BEGIN Data for analysis

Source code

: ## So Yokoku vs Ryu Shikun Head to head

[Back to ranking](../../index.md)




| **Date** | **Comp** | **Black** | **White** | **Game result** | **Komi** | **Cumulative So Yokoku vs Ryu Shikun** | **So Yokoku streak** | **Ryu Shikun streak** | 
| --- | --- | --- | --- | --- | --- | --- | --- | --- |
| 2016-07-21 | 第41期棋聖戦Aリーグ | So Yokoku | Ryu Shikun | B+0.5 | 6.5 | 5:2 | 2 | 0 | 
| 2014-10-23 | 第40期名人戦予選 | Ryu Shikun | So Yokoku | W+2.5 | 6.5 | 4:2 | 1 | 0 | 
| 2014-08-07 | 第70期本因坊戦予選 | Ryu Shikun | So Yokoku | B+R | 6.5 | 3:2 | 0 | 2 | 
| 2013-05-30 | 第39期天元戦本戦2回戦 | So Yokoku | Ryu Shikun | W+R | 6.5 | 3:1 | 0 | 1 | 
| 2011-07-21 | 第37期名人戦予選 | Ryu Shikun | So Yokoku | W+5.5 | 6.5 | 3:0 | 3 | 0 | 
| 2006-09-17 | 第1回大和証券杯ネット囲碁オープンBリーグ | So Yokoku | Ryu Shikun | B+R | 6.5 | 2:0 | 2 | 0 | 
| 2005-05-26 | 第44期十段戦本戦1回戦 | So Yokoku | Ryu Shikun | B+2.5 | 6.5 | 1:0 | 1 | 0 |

END Data for analysis
BEGIN Data for analysis

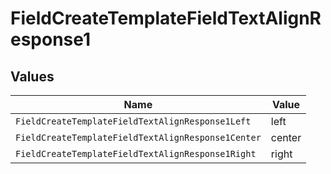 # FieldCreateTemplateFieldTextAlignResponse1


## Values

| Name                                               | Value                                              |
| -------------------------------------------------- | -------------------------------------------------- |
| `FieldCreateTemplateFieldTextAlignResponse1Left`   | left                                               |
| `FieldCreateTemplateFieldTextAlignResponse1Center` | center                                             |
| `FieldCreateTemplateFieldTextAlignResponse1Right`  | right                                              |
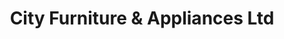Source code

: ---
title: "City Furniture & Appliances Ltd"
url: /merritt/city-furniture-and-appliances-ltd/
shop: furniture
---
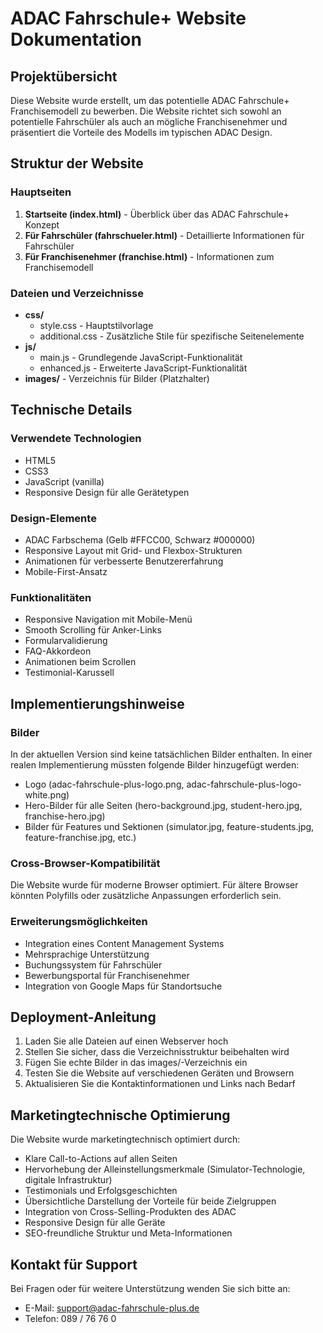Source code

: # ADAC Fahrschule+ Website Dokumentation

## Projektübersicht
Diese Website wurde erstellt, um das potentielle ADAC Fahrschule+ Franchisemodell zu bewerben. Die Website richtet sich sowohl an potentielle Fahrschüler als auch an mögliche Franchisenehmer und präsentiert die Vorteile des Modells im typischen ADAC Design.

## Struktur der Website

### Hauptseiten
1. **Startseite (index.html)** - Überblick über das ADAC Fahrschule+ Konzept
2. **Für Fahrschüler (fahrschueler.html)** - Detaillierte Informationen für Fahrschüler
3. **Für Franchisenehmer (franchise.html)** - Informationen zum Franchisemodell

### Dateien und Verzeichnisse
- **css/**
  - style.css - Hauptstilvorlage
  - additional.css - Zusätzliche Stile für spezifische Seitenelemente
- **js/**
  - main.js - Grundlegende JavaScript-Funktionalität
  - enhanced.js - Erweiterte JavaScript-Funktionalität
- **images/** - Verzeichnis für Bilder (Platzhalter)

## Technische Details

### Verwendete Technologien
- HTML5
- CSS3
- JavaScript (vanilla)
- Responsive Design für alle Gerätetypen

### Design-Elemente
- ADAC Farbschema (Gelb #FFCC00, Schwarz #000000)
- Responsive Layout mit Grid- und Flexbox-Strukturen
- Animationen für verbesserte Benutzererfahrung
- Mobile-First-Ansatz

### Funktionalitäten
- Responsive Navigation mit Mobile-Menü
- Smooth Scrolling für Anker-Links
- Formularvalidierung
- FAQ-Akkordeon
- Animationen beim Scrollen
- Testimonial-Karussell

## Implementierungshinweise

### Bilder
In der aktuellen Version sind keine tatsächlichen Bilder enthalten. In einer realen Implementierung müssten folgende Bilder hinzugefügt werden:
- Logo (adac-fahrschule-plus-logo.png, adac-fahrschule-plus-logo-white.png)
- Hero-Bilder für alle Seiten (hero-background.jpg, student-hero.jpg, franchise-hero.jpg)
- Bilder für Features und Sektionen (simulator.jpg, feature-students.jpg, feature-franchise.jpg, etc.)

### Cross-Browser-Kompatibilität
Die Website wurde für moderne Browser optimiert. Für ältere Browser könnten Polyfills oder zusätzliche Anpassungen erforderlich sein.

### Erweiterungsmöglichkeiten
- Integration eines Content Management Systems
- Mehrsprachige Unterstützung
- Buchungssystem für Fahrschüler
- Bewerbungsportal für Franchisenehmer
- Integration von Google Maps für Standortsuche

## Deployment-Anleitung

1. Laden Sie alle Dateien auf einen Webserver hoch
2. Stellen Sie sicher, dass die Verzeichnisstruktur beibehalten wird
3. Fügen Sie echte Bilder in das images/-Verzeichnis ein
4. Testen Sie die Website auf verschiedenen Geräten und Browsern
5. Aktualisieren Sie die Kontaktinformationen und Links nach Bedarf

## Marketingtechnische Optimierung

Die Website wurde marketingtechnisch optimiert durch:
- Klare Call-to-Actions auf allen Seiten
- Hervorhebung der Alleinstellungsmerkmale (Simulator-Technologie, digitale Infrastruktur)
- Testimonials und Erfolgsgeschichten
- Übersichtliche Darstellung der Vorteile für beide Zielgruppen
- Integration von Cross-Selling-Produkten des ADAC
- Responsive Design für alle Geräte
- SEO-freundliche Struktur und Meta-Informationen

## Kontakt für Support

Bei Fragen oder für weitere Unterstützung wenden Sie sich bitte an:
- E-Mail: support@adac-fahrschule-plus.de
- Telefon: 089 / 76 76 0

END Data for analysis

Your goal – Using the records above, set down exactly the lines from the one with "### Erweiterungsmöglichkeiten" through the one with "- Telefon: 089 / 76 76 0", inclusive, and nothing more.

Response –
### Erweiterungsmöglichkeiten
- Integration eines Content Management Systems
- Mehrsprachige Unterstützung
- Buchungssystem für Fahrschüler
- Bewerbungsportal für Franchisenehmer
- Integration von Google Maps für Standortsuche

## Deployment-Anleitung

1. Laden Sie alle Dateien auf einen Webserver hoch
2. Stellen Sie sicher, dass die Verzeichnisstruktur beibehalten wird
3. Fügen Sie echte Bilder in das images/-Verzeichnis ein
4. Testen Sie die Website auf verschiedenen Geräten und Browsern
5. Aktualisieren Sie die Kontaktinformationen und Links nach Bedarf

## Marketingtechnische Optimierung

Die Website wurde marketingtechnisch optimiert durch:
- Klare Call-to-Actions auf allen Seiten
- Hervorhebung der Alleinstellungsmerkmale (Simulator-Technologie, digitale Infrastruktur)
- Testimonials und Erfolgsgeschichten
- Übersichtliche Darstellung der Vorteile für beide Zielgruppen
- Integration von Cross-Selling-Produkten des ADAC
- Responsive Design für alle Geräte
- SEO-freundliche Struktur und Meta-Informationen

## Kontakt für Support

Bei Fragen oder für weitere Unterstützung wenden Sie sich bitte an:
- E-Mail: support@adac-fahrschule-plus.de
- Telefon: 089 / 76 76 0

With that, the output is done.